学校運営事務を誰が担うのかということについて答えは一つではありません。現在は、教頭先生が担われていることも事実です。しかし、学校組織の文化多様性という観点が必要だと私は考えています。私は、外部環境がますます多様になってくると、学校内部も多様性を持たないと学校は持たなくなるという認識の下で、教職員の分業体制の研究を進めてまいりました。
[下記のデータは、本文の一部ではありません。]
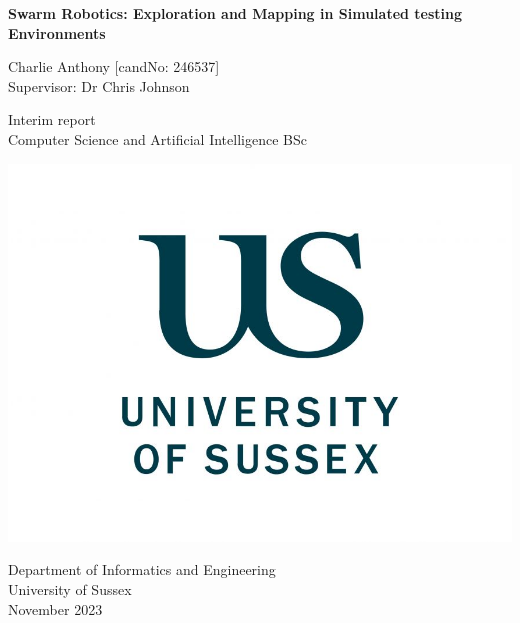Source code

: \documentclass[12pt]{article}
\begin{document}
\begin{titlepage}
    \centering
    \vspace*{5cm}

    \Large
    \textbf{Swarm Robotics: Exploration and Mapping in Simulated testing Environments}

    \vspace{1cm}

    Charlie Anthony [candNo: 246537]\\
    Supervisor: Dr Chris Johnson

    \vfill

    \vspace{1cm}

    \small
    Interim report\\
    Computer Science and Artificial Intelligence BSc

    \includegraphics[width=0.3\linewidth]{sussex_logo.jpg} %


    \small
    Department of Informatics and Engineering\\
    University of Sussex\\
    November 2023
\end{titlepage}

\tableofcontents
\newpage

\end{document}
ですから、そういう意味で今回の検討においては外部環境の変化に応じてどういう文化を作っていくのかということを検討する必要があると思いました。

【小川主査】  ありがとうございました。

竹原さん。

【竹原委員】  私は1つの学校に10年間おりまして、事務職員の方とも仕事をしてきました。コミュニティスクールの学校運営協議会で年に一、二回事務職員の方が予算執行状況や学校マネジメントの中で事務職員がかかわっているフィールドでの課題を話されると、地域の方は学校をより理解されます。こんなに学校はお金がないとか、こんなに工夫しているのかということを知り、応援団が増えていきます。それは学校の全容を見て、学校が今どういう状態かというのを分からないと語れないと思います。

また事務職員が学校運営協議会とどのようにかかわっているかということで、各地から事務職員の方の視察があります。先生方は毎年学年が変わりますが、事務の方は学校の全容を今見ているだけではなく、長い時間の流れの中でどう変わってきたかを見ていらっしゃいます。データを持っていることと全容が見えるという強みを活かし、チーム学校の力になるのだろうと思っています。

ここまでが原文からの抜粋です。